After two decades of satellite observations, an international team of experts brought together by ESA and NASA has produced the most accurate assessment of ice losses from Antarctica and Greenland to date. This study finds that the combined rate of ice sheet melting is increasing.
The new research shows that melting of the Antarctic and Greenland ice sheets has added 11.1 mm to global sea levels since 1992.
This amounts to about 20% of all sea-level
rise over the survey period.
About two thirds
of the ice loss was from Greenland, and the remainder was from
Antarctica.Although the ice sheet losses fall within the range reported by the
Intergovernmental Panel on Climate Change in 2007, the spread of the estimate
at that time was so broad that it was not clear whether Antarctica was growing
or shrinking.
The new estimates
are a vast improvement – more than twice as accurate – thanks to the inclusion
of more satellite data, and confirm that both Antarctica and Greenland are
losing ice.
The study also
shows that the combined rate of ice sheet melting has increased over time and,
altogether, Greenland and Antarctica are now losing more than three times as
much ice, equivalent to 0.95 mm of sea-level rise per year, as they were in the
1990s, equivalent to 0.27 mm of sea level rise per year.
The 47 experts
combined observations from 10 different satellite missions to reconcile the differences between dozens of earlier ice sheet
studies and produce the first consistent measurement of polar ice sheet
changes. Earth observation satellites are key to monitoring the polar ice
because they carry instruments that measure changes in the thickness of the ice
sheets, fluctuations in the speed of the outlet glaciers and even small changes
in Earth’s gravity field caused by melting ice.
As outlined in the
paper ‘A
Reconciled Estimate of Ice Sheet Mass Balance’ published today in Science, the
researchers carefully matched time periods and survey areas, and combined
measurements from European, Canadian, American and Japanese satellites. The
measurement were acquired by instruments such as the radar altimeters and
synthetic aperture radars flown on ESA’s ERS-1, ERS-2 and Envisat missions from
1991.
“The success of
this venture is due to the cooperation of the international scientific
community, and to the provision of precise satellite sensors by our space
agencies,” said Professor Andrew Shepherd from the University of Leeds and one
of the leaders of the study.“Without these efforts, we would not be in a
position to tell people with confidence how Earth’s ice sheets have changed,
and to end the uncertainty that has existed for many years.”
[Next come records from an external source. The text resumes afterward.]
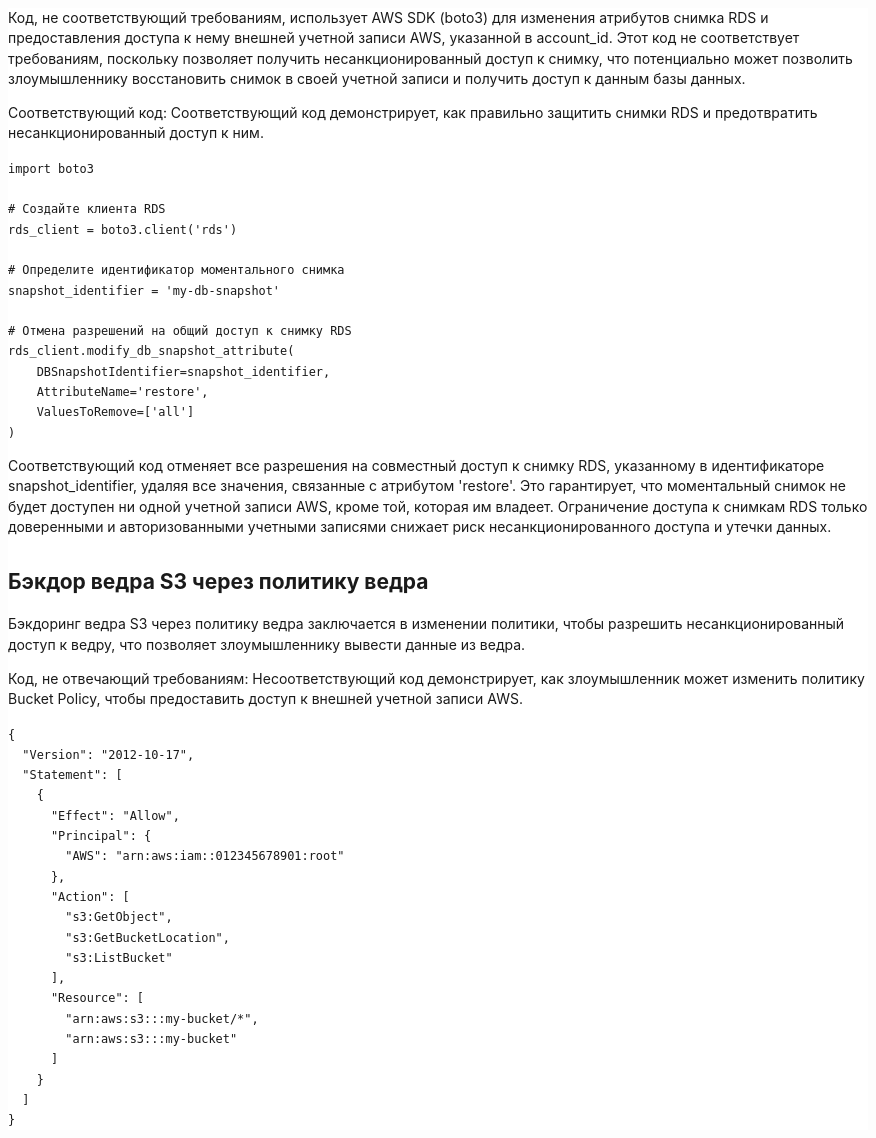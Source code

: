 Код, не соответствующий требованиям, использует AWS SDK (boto3) для изменения атрибутов снимка RDS и предоставления доступа к нему внешней учетной записи AWS, указанной в account_id. Этот код не соответствует требованиям, поскольку позволяет получить несанкционированный доступ к снимку, что потенциально может позволить злоумышленнику восстановить снимок в своей учетной записи и получить доступ к данным базы данных.

Соответствующий код:
Соответствующий код демонстрирует, как правильно защитить снимки RDS и предотвратить несанкционированный доступ к ним.

```
import boto3

# Создайте клиента RDS
rds_client = boto3.client('rds')

# Определите идентификатор моментального снимка
snapshot_identifier = 'my-db-snapshot'

# Отмена разрешений на общий доступ к снимку RDS
rds_client.modify_db_snapshot_attribute(
    DBSnapshotIdentifier=snapshot_identifier,
    AttributeName='restore',
    ValuesToRemove=['all']
)
```

Соответствующий код отменяет все разрешения на совместный доступ к снимку RDS, указанному в идентификаторе snapshot_identifier, удаляя все значения, связанные с атрибутом 'restore'. Это гарантирует, что моментальный снимок не будет доступен ни одной учетной записи AWS, кроме той, которая им владеет. Ограничение доступа к снимкам RDS только доверенными и авторизованными учетными записями снижает риск несанкционированного доступа и утечки данных.




## Бэкдор ведра S3 через политику ведра

Бэкдоринг ведра S3 через политику ведра заключается в изменении политики, чтобы разрешить несанкционированный доступ к ведру, что позволяет злоумышленнику вывести данные из ведра.

Код, не отвечающий требованиям:
Несоответствующий код демонстрирует, как злоумышленник может изменить политику Bucket Policy, чтобы предоставить доступ к внешней учетной записи AWS.

```
{
  "Version": "2012-10-17",
  "Statement": [
    {
      "Effect": "Allow",
      "Principal": {
        "AWS": "arn:aws:iam::012345678901:root"
      },
      "Action": [
        "s3:GetObject",
        "s3:GetBucketLocation",
        "s3:ListBucket"
      ],
      "Resource": [
        "arn:aws:s3:::my-bucket/*",
        "arn:aws:s3:::my-bucket"
      ]
    }
  ]
}
```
The study also found variations in the pace of Ice sheet in Antarctica and
Greenland.
“The rate of ice
loss from Greenland has increased almost five-fold since the mid-1990s.
“In contrast,
while the regional changes in Antarctic ice over time are sometimes quite
striking, the overall balance has remained fairly constant – at least within
the certainty of the satellite measurements we have to hand,” said co-leader of
the study Dr Erik Ivins from NASA’s Jet Propulsion Laboratory.
The Ice Sheet Mass
Balance Inter-comparison Exercise is a collaboration between 47 researchers
from 26 laboratories, supported by ESA and NASA.
Europe’s Global Monitoring for
Environment and Security programme will continue to monitor changes in the
polar ice sheets during the coming decades, with the SAR and radar altimeter
sensors on the Sentinel-1 and Sentinel-3 satellite series, scheduled to be
launched from 2013 onwards.(ESA news, nov. 30,2012)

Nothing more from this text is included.